There is also a --dry-run option that can tell you exactly what changes on the file system would be made.
fclones has been implemented in Rust with a strong focus on high performance on modern hardware.
It employs several optimization techniques not present in many other programs.
It adapts to the type of the hard drive, orders file operations by physical data placement on HDDs,
scans directory tree in parallel and uses prefix compression of paths to reduce memory consumption when working
with millions of files. It is also friendly to page-cache and does not push out your data out of cache.
As a result, fclones easily outperforms many other popular duplicate finders by a wide margin
on either SSD or HDD storage.
fclones is available on a wide variety of operating systems, but it works best on Linux.
Features
- Identifying groups of identical files
- finding duplicate files
- finding files with more than N replicas
- finding unique files
- finding files with fewer than N replicas
- Advanced file selection for reducing the amount of data to process
- scanning multiple directory roots
- can work with a list of files piped directly from standard input
- recursive/non-recursive file selection
- recursion depth limit
- filtering names and paths by extended UNIX globs
- filtering names and paths by regular expressions
- filtering by min/max file size
- proper handling of symlinks and hardlinks
- Removing redundant data
- removing, moving or replacing files with soft or hard links
- removing redundant file data using native copy-on-write (reflink) support on some file systems
- selecting files for removal by path or name patterns
- prioritizing files to remove by creation, modification, last access time or nesting level
- High performance
- parallel processing capability in all I/O and CPU heavy stages
- automatic tuning of parallelism and access strategy based on device type (SSD vs HDD)
- low memory footprint thanks to heavily optimized path representation
- variety of fast non-cryptographic and cryptographic hash functions up to 512 bits wide
- doesn't push data out of the page-cache (Linux-only)
- optional persistent caching of file hashes
- accurate progress reporting
- Variety of output formats for easy further processing of results
- standard text format
- groups separated by group headers with file size and hash
- one path per line in a group
- optional
fdupescompatibility (no headers, no indent, groups separated by blank lines) - machine-readable formats:
CSV,JSON
- standard text format
Limitations
Copy-on-write file data deduplication (reflink) is not supported on Windows.
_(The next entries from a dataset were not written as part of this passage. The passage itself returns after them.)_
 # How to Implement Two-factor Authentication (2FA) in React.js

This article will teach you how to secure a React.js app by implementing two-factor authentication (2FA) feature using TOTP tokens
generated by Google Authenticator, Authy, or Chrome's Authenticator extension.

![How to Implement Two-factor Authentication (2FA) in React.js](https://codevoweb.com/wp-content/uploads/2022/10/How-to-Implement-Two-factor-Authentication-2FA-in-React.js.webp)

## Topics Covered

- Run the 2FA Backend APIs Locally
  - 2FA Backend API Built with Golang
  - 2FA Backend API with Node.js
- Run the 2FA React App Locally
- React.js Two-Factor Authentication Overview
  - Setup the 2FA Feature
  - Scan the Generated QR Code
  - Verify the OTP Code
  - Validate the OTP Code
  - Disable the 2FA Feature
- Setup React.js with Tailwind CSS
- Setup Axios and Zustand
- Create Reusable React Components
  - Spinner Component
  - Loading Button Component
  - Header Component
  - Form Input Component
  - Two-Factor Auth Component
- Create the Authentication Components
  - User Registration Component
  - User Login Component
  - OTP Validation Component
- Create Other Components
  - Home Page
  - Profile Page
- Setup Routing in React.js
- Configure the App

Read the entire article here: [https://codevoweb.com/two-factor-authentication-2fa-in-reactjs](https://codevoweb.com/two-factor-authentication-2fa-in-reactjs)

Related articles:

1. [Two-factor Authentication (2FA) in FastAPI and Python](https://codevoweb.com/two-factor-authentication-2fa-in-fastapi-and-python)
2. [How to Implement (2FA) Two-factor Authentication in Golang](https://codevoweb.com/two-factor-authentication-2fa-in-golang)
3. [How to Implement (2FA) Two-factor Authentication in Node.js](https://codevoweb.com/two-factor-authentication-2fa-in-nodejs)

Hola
Some optimisations are not available on platforms other than Linux:
- ordering of file accesses by physical placement
- page-cache drop-behind
Demo
Let's first create some files:
$ mkdir test
$ cd test
$ echo foo >foo1.txt
$ echo foo >foo2.txt
$ echo foo >foo3.txt
$ echo bar >bar1.txt
$ echo bar >bar2.txt
Now let's identify the duplicates:
$ fclones group . >dupes.txt
[2021-06-05 18:21:33.358] fclones: info: Started grouping
[2021-06-05 18:21:33.738] fclones: info: Scanned 7 file entries
[2021-06-05 18:21:33.738] fclones: info: Found 5 (20 B) files matching selection criteria
[2021-06-05 18:21:33.738] fclones: info: Found 4 (16 B) candidates after grouping by size
[2021-06-05 18:21:33.738] fclones: info: Found 4 (16 B) candidates after grouping by paths and file identifiers
[2021-06-05 18:21:33.739] fclones: info: Found 3 (12 B) candidates after grouping by prefix
[2021-06-05 18:21:33.740] fclones: info: Found 3 (12 B) candidates after grouping by suffix
[2021-06-05 18:21:33.741] fclones: info: Found 3 (12 B) redundant files
$ cat dupes.txt
# Report by fclones 0.12.0
# Timestamp: 2021-06-05 18:21:33.741 +0200
# Command: fclones group .
# Found 2 file groups
# 12 B (12 B) in 3 redundant files can be removed
7d6ebf613bf94dfd976d169ff6ae02c3, 4 B (4 B) * 2:
/tmp/test/bar1.txt
/tmp/test/bar2.txt
6109f093b3fd5eb1060989c990d1226f, 4 B (4 B) * 3:
/tmp/test/foo1.txt
/tmp/test/foo2.txt
/tmp/test/foo3.txt
Finally we can replace the duplicates by soft links:
$ fclones link --soft <dupes.txt
[2021-06-05 18:25:42.488] fclones: info: Started deduplicating
[2021-06-05 18:25:42.493] fclones: info: Processed 3 files and reclaimed 12 B space
$ ls -l
total 12
-rw-rw-r-- 1 pkolaczk pkolaczk 4 cze 5 18:19 bar1.txt
lrwxrwxrwx 1 pkolaczk pkolaczk 18 cze 5 18:25 bar2.txt -> /tmp/test/bar1.txt
-rw-rw-r-- 1 pkolaczk pkolaczk 382 cze 5 18:21 dupes.txt
-rw-rw-r-- 1 pkolaczk pkolaczk 4 cze 5 18:19 foo1.txt
lrwxrwxrwx 1 pkolaczk pkolaczk 18 cze 5 18:25 foo2.txt -> /tmp/test/foo1.txt
lrwxrwxrwx 1 pkolaczk pkolaczk 18 cze 5 18:25 foo3.txt -> /tmp/test/foo1.txt
Installation
The code has been thoroughly tested on Ubuntu Linux 21.10. Other systems like Windows or Mac OS X and other architectures may work. Help test and/or port to other platforms is welcome. Please report successes as well as failures.
Official Packages
Snap store (Linux):
snap install fclones
Homebrew (macOS and Linux)
brew install fclones
Installation packages and binaries for some platforms are also attached directly to Releases.
Third-party Packages
Building from Source
Install Rust Toolchain and then run:
cargo install fclones
The build will write the binary to .cargo/bin/fclones.
Shell completions
fclones supports shell completions but you have to set it up manually at the moment,
which can be done by adding the script printed by the fclones complete subcommand to your shell configuration.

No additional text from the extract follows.